Friday, June 30, 2006

"Desecration" as "respecting establishment"?

I posted earlier about America's "military idolatry" - the notion that the soldier is a sacrosanct element of our national culture, and that the military, because it is seen as the means for our collective mission to save the world, is literally above democratic criticism.

If militarism is the national cult, then the flag is its standard.

Karl makes an astute observation about the use of the word "desecration" in the ridiculuous amendment that all but passed the Senate:
The Congress shall have the power to prohibit the physical desecration of the flag of the United States.
Already in the Constitution is this familiar phrase:
Congress shall make no law respecting an establishment of religion...
If "desecration" still means "the act of depriving something of its sacred character" (which it does), wouldn't the insertion of a clause prohibiting any type of "desecration" contradict the First Amendment?

This issue obviously runs deeper than constitutional semantics... Americans REALLY see the flag as sacred - our national relic. This implies many other sentiments as well - if our national symbol is sacred, than surely our nationhood is sacred. If our nationhood is sacred (chosen), then surely our mission and purposes are also ordained by the divine.

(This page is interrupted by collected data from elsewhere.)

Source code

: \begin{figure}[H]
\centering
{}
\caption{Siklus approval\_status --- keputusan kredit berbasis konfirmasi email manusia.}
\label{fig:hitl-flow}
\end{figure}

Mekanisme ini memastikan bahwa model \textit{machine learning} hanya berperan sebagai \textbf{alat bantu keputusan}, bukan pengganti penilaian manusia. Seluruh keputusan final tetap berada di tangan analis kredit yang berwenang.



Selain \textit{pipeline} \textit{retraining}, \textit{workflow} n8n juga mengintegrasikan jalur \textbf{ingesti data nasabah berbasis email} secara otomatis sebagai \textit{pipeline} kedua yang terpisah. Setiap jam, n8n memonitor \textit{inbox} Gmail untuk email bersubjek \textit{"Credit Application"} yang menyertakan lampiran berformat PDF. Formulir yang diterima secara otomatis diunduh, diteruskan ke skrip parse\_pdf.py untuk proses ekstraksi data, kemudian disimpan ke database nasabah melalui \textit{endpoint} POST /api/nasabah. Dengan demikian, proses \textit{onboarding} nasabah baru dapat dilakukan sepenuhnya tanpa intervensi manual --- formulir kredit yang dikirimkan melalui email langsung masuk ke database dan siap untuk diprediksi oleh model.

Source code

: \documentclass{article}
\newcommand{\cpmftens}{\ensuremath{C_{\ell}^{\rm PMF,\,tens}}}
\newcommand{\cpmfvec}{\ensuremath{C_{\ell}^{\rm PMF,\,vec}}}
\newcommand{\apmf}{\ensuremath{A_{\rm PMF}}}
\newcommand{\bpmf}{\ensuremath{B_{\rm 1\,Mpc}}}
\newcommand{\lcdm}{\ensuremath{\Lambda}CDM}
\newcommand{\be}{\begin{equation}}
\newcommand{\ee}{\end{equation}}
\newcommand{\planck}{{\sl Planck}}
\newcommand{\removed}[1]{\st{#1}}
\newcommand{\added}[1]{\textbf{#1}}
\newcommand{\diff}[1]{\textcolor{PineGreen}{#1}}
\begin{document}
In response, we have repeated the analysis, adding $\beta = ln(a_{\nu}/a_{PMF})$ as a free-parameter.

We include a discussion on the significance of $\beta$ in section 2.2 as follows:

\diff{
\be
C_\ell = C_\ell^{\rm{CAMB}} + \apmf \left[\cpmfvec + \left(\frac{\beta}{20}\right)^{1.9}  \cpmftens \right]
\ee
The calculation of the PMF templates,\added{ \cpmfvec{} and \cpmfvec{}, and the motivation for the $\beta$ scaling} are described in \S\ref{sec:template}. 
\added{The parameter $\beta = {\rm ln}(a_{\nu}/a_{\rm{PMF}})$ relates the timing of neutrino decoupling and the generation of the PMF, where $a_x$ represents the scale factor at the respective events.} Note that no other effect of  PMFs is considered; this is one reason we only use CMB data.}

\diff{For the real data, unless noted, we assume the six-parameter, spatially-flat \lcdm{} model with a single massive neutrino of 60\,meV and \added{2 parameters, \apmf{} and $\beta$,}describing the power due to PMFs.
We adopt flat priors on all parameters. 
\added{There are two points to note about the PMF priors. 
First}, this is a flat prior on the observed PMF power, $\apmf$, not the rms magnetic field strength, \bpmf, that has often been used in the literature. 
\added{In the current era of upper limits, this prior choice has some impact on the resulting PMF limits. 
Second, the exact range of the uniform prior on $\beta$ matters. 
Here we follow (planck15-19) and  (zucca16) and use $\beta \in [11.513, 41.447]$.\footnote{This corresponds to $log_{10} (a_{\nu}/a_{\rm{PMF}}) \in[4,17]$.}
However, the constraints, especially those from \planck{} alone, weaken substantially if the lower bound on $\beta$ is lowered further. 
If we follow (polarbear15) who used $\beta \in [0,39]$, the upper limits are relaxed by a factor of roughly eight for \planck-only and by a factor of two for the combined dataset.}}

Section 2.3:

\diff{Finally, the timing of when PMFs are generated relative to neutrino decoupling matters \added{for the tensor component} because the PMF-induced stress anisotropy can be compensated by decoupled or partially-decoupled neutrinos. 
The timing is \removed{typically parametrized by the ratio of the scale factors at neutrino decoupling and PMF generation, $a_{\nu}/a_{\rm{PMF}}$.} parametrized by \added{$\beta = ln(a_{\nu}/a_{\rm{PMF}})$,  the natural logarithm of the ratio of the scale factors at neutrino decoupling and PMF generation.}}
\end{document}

I suppose I wouldn't burn the flag, either - but frankly, it has much less to do with my devotion to the flag than it does with the unwillingness to flagrant insult the religion of other people. Likewise, I don't think Karl would ever spitefully rip up a Bible in front of me - and it has nothing to do with Karl's reverence for the Holy Scriptures (and trust me - there's no love lost between Karl and the Bible).

Somehow, though, we need to move on from this self-aggrandizing, arrogant view of our own nationality. Is the flag of the United States more sacred than the flag of Mexico, or of France? The amendment would seem to establish that it is. What sort of democracy exists under a sacred banner? Where the nation's motives and actions are protected under a godly cloth? It's a democracy where some but not all questions are askable, and some but not all answers are necessary. It's really not a democracy at all.